Finding a vendor, employee or partner who will consistently play their part is one of the great challenges in business. Want to win in this world? I've found that the most simple and effective tactic is to be the most dependable. Unfortunately, that's a quality that's often severely lacking in the service industry. My family and I are in the midst of buying our dream house. It had everything we wanted and in a location we love, so we put in an offer. The offer was accepted and we were quickly approved by the bank with an amazing rate. The under-writers signed off, we released our contingencies and put $25k down. Things were clean as a whistle until we showed up to sign the final paperwork and there were no papers to sign! The bank with whom our loan was being processed had apparently changed its lending policies -- we "no longer qualified." Now we needed to put down a full 30% to get the loan. We had two options: 1. Lose our deposit, or, 2. come up with an additional $65k we didn't have -- within 2 days. Thankfully, we were able to secure a "gift loan" from family and get the house. Tragically, though, my story is far from unique, both in real estate and among service businesses in general. Dependability is becoming a rare trait in business. Though it wasn't necessarily his fault, I no longer have any real incentive to work with that particular mortgage broker again. And I certainly have no plans to deal with the bank any more than I already must. My story is an illustration of the importance of dependability, both for your customers and as a quality to seek in your business partners.

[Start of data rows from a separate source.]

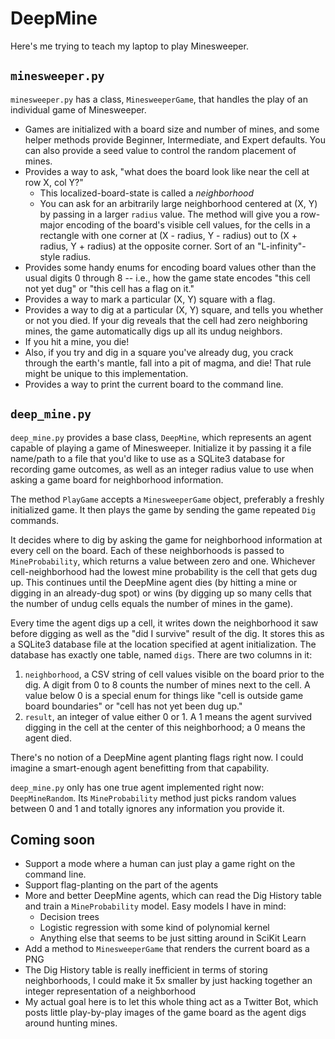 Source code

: # DeepMine

Here's me trying to teach my laptop to play Minesweeper.

## `minesweeper.py`

`minesweeper.py` has a class, `MinesweeperGame`, that handles the play of an
individual game of Minesweeper.

*   Games are initialized with a board size and number of mines, and some
    helper methods provide Beginner, Intermediate, and Expert defaults.
    You can also provide a seed value to control the random placement of mines.
*   Provides a way to ask, "what does the board look like near the cell at
    row X, col Y?"
    *   This localized-board-state is called a *neighborhood*
    *   You can ask for an arbitrarily large neighborhood centered at (X, Y) by
        passing in a larger `radius` value.  The method will give you a
        row-major encoding of the board's visible cell values, for the cells
        in a rectangle with one corner at (X - radius, Y - radius) out to
        (X + radius, Y + radius) at the opposite corner.   Sort of an
        "L-infinity"-style radius.
*   Provides some handy enums for encoding board values other than the usual
    digits 0 through 8 -- i.e., how the game state encodes "this cell not yet
    dug" or "this cell has a flag on it."
*   Provides a way to mark a particular (X, Y) square with a flag.
*   Provides a way to dig at a particular (X, Y) square, and tells you whether
    or not you died.  If your dig reveals that the cell had zero neighboring
    mines, the game automatically digs up all its undug neighbors.
*   If you hit a mine, you die!
*   Also, if you try and dig in a square you've already dug, you crack through
    the earth's mantle, fall into a pit of magma, and die!  That rule might be
    unique to this implementation.
*   Provides a way to print the current board to the command line.


## `deep_mine.py`

`deep_mine.py` provides a base class, `DeepMine`, which represents an agent
capable of playing a game of Minesweeper.  Initialize it by passing it a file
name/path to a file that you'd like to use as a SQLite3 database for recording
game outcomes, as well as an integer radius value to use when asking a game
board for neighborhood information.

The method `PlayGame` accepts a `MinesweeperGame` object, preferably a freshly
initialized game.  It then plays the game by sending the game repeated `Dig`
commands.

It decides where to dig by asking the game for neighborhood information at every
cell on the board.  Each of these neighborhoods is passed to `MineProbability`,
which returns a value between zero and one.  Whichever cell-neighborhood had
the lowest mine probability is the cell that gets dug up.  This continues until
the DeepMine agent dies (by hitting a mine or digging in an already-dug spot)
or wins (by digging up so many cells that the number of undug cells equals
the number of mines in the game).

Every time the agent digs up a cell, it writes down the neighborhood it saw
before digging as well as the "did I survive" result of the dig.  It stores this
as a SQLite3 database file at the location specified at agent initialization.
The database has exactly one table, named `digs`.  There are two columns in it:

1.  `neighborhood`, a CSV string of cell values visible on the board prior to
    the dig.  A digit from 0 to 8 counts the number of mines next to the cell.
    A value below 0 is a special enum for things like "cell is outside game
    board boundaries" or "cell has not yet been dug up."
2.  `result`, an integer of value either 0 or 1.  A 1 means the agent survived
    digging in the cell at the center of this neighborhood; a 0 means the agent
    died.

There's no notion of a DeepMine agent planting flags right now.  I could imagine
a smart-enough agent benefitting from that capability.

`deep_mine.py` only has one true agent implemented right now: `DeepMineRandom`.
Its `MineProbability` method just picks random values between 0 and 1 and
totally ignores any information you provide it.

## Coming soon

*   Support a mode where a human can just play a game right on the command line.
*   Support flag-planting on the part of the agents
*   More and better DeepMine agents, which can read the Dig History table and
    train a `MineProbability` model.  Easy models I have in mind:
    *   Decision trees
    *   Logistic regression with some kind of polynomial kernel
    *   Anything else that seems to be just sitting around in SciKit Learn
*   Add a method to `MinesweeperGame` that renders the current board as a PNG
*   The Dig History table is really inefficient in terms of storing
    neighborhoods, I could make it 5x smaller by just hacking together an
    integer representation of a neighborhood
*   My actual goal here is to let this whole thing act as a Twitter Bot, which
    posts little play-by-play images of the game board as the agent digs around
    hunting mines.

I wish my mortgage broker called me weeks before the signing and said, "Shane, I think something weird is going on. I've never seen this in my 30 years of lending. The bank is changing their guidelines and has implied that it might affect your loan, despite already having been through underwriting. Lets brainstorm together some backup options just in case." But he didn't. He and his team figured they would battle the issues quietly without "bothering me." I'm sure they worked hard -- probably harder than on most loans, yet despite all that, I will most likely never use their services again. Not because of what happened with the mortgage, which ultimately wasn't his fault, but because he failed the test of accountability. Dependability simply comes down to meeting expectations, and accountability is the relationship side of that. You have to do what you say you are going to do. In principal, that would be awesome. In reality, of course, life is complicated and things change. So, in this world of continuous change, how do you stay dependable? By managing expectations and always being accountable.
How many people would consider the Big Mac to be the best tasting hamburger in the world? Probably not many. Yet, despite its culinary shortcomings, the McDonald's signature hamburger is so successful and ubiquitous that The Economist uses it as a reference point for comparing the cost of living in different countries. How is it that a mediocre hamburger has become so successful around the world? I believe the reason has a lot to do with dependability. No matter where in the world I am or what time of the year it is, if I walk into a McDonald's, I can depend on getting the exact same Big Mac. The fry machine will be on left. There will always be ketchup. The entire business is built upon the philosophy of amazing consistency with just acceptable quality. After years of working with freelancers, I've concluded that dependability often trumps talent. I would rather have a solid coder who consistently delivers than a temperamental genius. I'm not in business to gamble. I will choose 100 small wins stacked on top of each other, day in day out, over a few meteoric successes surrounded by an unstable pattern of failures. You might make the world's best burger on your best day, but McDonald's makes more money than you do, and they do it by being dependable.